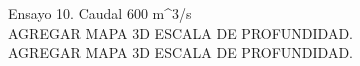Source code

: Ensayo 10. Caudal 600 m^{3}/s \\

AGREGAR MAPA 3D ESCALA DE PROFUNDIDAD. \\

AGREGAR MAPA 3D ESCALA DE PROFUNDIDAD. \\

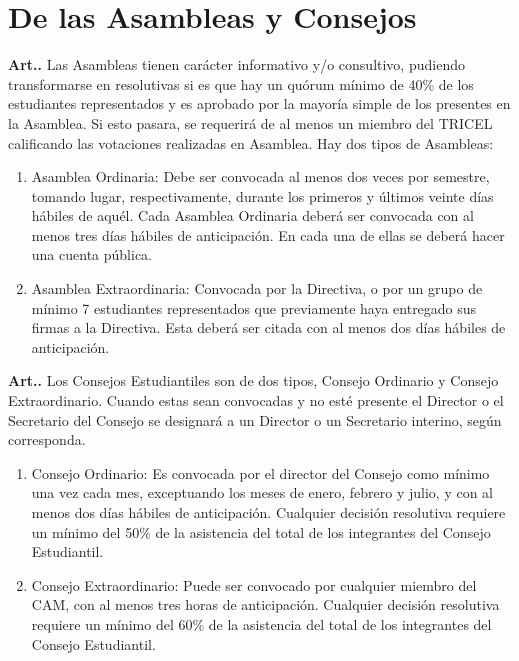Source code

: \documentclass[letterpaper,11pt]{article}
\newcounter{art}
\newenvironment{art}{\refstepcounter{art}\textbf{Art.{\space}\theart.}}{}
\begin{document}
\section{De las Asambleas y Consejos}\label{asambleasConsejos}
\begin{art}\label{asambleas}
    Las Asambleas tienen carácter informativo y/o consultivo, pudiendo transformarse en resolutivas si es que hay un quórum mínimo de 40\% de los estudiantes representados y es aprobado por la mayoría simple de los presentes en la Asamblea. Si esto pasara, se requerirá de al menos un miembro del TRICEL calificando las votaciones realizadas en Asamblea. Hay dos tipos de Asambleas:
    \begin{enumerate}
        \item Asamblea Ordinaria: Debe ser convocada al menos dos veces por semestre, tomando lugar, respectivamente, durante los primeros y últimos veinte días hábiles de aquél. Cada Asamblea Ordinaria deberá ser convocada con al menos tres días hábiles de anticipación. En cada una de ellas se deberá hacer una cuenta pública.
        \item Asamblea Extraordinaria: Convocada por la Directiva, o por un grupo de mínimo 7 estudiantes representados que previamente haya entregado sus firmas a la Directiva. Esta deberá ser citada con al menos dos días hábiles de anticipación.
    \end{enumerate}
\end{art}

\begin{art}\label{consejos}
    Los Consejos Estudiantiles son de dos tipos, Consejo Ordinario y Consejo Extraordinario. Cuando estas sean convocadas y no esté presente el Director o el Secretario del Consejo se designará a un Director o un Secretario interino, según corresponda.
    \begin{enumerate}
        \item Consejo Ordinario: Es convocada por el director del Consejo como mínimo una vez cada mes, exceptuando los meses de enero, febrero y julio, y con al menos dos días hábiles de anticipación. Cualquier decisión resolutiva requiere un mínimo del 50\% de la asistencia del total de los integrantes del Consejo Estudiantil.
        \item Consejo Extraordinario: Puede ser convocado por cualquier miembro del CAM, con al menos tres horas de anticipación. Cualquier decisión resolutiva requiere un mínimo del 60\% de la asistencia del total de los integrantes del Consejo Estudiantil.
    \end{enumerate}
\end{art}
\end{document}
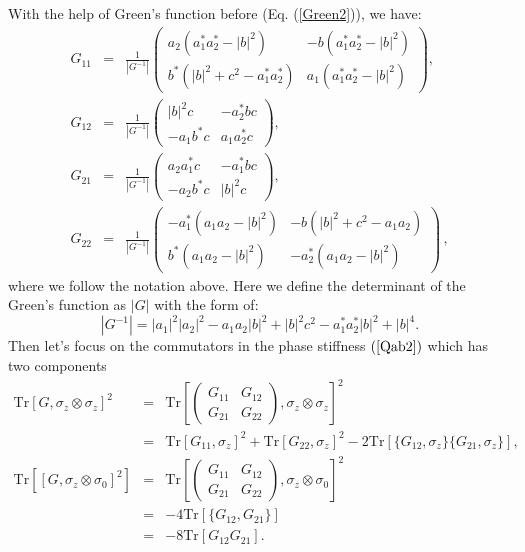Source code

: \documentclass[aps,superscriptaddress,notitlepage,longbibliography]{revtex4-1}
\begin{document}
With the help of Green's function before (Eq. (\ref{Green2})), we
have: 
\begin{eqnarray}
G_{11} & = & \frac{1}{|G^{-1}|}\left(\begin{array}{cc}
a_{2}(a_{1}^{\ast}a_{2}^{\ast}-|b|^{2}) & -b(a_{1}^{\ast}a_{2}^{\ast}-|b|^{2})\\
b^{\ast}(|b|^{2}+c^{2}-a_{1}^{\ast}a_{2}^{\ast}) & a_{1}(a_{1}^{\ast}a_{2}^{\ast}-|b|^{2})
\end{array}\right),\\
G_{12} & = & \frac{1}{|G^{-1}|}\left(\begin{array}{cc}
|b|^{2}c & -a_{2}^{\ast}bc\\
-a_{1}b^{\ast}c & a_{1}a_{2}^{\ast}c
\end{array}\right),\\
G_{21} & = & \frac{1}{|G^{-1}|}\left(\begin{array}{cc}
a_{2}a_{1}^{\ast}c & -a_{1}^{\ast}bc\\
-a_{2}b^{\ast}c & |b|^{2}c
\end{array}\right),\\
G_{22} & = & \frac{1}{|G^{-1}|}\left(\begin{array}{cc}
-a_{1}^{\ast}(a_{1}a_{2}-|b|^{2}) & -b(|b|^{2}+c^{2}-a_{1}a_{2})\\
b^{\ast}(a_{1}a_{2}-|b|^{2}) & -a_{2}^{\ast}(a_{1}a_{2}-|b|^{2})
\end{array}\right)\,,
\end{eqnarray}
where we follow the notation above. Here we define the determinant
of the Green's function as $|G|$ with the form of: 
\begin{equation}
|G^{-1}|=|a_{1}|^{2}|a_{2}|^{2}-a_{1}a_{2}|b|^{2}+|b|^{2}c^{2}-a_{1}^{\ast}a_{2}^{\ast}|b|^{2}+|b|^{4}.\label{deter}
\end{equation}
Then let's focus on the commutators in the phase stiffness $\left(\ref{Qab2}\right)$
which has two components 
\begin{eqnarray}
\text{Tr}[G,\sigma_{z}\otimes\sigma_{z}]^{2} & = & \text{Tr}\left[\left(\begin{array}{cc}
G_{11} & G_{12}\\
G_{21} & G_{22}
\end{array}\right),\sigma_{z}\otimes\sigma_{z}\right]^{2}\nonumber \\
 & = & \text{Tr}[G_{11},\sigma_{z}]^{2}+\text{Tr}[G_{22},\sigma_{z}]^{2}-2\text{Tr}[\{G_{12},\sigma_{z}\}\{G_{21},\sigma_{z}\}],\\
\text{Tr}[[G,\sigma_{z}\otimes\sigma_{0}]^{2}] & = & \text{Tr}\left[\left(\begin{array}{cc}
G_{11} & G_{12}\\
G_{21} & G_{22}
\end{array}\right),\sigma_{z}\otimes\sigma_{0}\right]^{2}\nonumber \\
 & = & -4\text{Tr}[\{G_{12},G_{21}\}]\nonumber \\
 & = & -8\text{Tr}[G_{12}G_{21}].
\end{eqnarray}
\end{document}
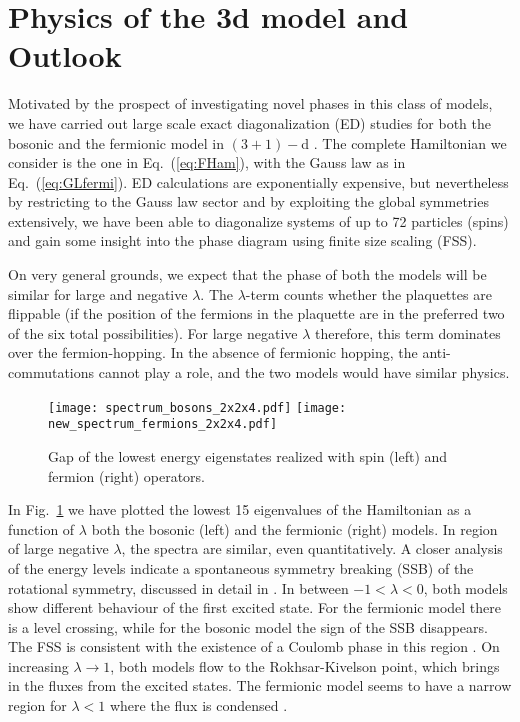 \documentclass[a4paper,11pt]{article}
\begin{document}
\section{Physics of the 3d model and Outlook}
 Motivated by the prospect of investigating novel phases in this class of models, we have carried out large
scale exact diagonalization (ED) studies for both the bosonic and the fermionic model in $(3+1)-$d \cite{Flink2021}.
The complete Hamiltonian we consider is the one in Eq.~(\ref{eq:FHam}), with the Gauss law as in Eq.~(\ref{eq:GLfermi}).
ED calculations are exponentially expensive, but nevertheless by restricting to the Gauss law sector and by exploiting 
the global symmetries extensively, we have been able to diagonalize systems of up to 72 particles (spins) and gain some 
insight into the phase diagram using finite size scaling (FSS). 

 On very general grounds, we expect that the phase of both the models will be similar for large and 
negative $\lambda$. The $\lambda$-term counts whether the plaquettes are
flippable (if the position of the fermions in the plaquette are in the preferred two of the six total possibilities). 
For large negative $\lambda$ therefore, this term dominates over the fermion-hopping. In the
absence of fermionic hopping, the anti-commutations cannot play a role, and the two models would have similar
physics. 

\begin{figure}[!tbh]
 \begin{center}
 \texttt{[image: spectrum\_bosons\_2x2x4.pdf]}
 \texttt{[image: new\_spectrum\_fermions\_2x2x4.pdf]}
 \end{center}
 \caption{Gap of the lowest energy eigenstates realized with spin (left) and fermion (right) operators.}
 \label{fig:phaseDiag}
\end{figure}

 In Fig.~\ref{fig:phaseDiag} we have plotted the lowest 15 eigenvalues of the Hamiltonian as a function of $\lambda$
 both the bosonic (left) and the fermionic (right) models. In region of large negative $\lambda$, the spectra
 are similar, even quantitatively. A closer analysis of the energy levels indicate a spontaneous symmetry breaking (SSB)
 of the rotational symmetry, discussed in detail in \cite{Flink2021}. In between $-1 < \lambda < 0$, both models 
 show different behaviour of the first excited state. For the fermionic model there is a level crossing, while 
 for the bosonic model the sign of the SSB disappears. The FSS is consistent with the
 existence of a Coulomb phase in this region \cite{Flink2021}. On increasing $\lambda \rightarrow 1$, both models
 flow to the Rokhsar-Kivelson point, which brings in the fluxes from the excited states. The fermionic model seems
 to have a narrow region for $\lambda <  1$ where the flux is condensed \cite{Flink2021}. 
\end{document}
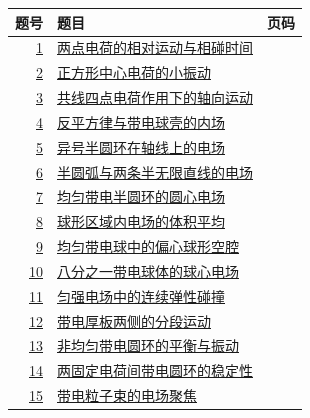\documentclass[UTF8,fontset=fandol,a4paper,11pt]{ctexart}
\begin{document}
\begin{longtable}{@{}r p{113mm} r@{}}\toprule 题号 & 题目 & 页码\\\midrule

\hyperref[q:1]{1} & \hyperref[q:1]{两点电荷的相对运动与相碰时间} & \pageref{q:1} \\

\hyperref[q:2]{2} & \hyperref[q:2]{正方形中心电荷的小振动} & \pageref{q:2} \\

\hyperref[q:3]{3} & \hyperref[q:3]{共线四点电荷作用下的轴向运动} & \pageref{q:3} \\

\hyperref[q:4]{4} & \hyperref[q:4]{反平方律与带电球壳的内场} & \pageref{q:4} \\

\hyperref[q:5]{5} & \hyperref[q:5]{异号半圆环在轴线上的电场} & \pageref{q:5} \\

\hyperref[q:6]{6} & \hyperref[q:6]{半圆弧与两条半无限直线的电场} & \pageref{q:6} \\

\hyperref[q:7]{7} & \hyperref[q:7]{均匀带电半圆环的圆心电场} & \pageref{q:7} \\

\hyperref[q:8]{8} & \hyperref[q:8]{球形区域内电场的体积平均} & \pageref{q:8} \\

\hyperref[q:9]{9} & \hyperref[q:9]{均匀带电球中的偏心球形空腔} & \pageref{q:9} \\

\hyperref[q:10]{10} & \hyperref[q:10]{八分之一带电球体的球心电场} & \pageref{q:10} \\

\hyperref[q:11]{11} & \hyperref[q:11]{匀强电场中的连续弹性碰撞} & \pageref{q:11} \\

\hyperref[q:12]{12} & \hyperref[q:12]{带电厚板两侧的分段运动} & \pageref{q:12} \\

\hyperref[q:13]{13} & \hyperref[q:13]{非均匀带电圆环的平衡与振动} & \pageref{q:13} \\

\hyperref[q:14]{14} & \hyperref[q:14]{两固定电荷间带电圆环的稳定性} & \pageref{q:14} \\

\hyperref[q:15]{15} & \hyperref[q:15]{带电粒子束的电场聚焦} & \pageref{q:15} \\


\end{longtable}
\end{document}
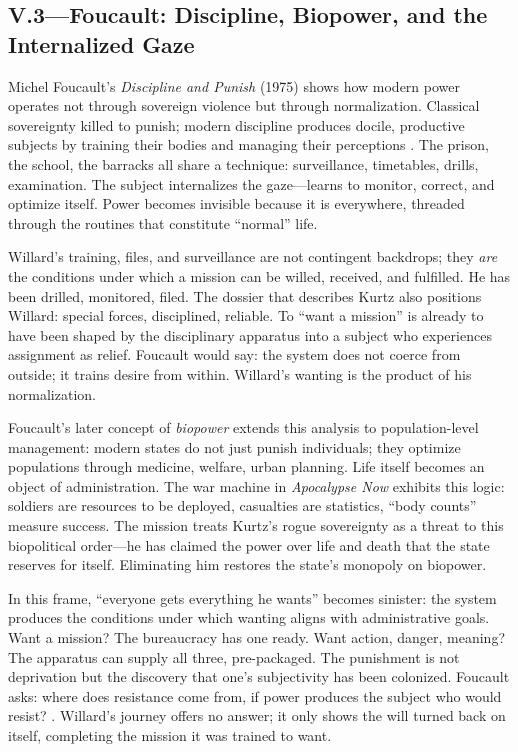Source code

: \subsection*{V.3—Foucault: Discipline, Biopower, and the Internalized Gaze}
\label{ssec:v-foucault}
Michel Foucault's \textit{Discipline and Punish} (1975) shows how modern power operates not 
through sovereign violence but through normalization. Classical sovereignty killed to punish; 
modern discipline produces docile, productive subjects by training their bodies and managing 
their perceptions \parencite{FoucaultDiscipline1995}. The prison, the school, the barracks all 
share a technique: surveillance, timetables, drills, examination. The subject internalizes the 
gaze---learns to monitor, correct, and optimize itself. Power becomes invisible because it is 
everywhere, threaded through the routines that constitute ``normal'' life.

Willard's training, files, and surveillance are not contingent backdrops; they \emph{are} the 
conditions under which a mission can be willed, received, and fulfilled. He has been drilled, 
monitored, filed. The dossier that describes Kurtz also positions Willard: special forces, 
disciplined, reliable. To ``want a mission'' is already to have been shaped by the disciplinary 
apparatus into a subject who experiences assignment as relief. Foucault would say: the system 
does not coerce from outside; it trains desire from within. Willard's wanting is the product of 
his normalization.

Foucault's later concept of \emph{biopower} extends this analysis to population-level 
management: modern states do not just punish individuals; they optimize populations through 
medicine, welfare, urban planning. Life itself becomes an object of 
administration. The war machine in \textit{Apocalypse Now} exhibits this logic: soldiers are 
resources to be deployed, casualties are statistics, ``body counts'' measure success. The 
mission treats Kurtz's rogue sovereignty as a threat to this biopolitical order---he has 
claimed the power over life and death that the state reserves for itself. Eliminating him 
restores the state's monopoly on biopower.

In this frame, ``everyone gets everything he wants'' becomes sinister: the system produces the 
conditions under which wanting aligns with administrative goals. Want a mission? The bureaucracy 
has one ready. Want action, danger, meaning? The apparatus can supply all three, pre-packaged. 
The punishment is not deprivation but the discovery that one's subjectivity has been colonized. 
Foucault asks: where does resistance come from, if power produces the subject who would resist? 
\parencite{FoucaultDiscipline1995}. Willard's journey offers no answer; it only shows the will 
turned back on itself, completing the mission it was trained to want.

▬▬▬▬▬▬

→ **Task description**:
Show every line of the data in which the word "surveillance" appears.

→ **Finished task**:
share a technique: surveillance, timetables, drills, examination. The subject internalizes the 
Willard's training, files, and surveillance are not contingent backdrops; they \emph{are} the 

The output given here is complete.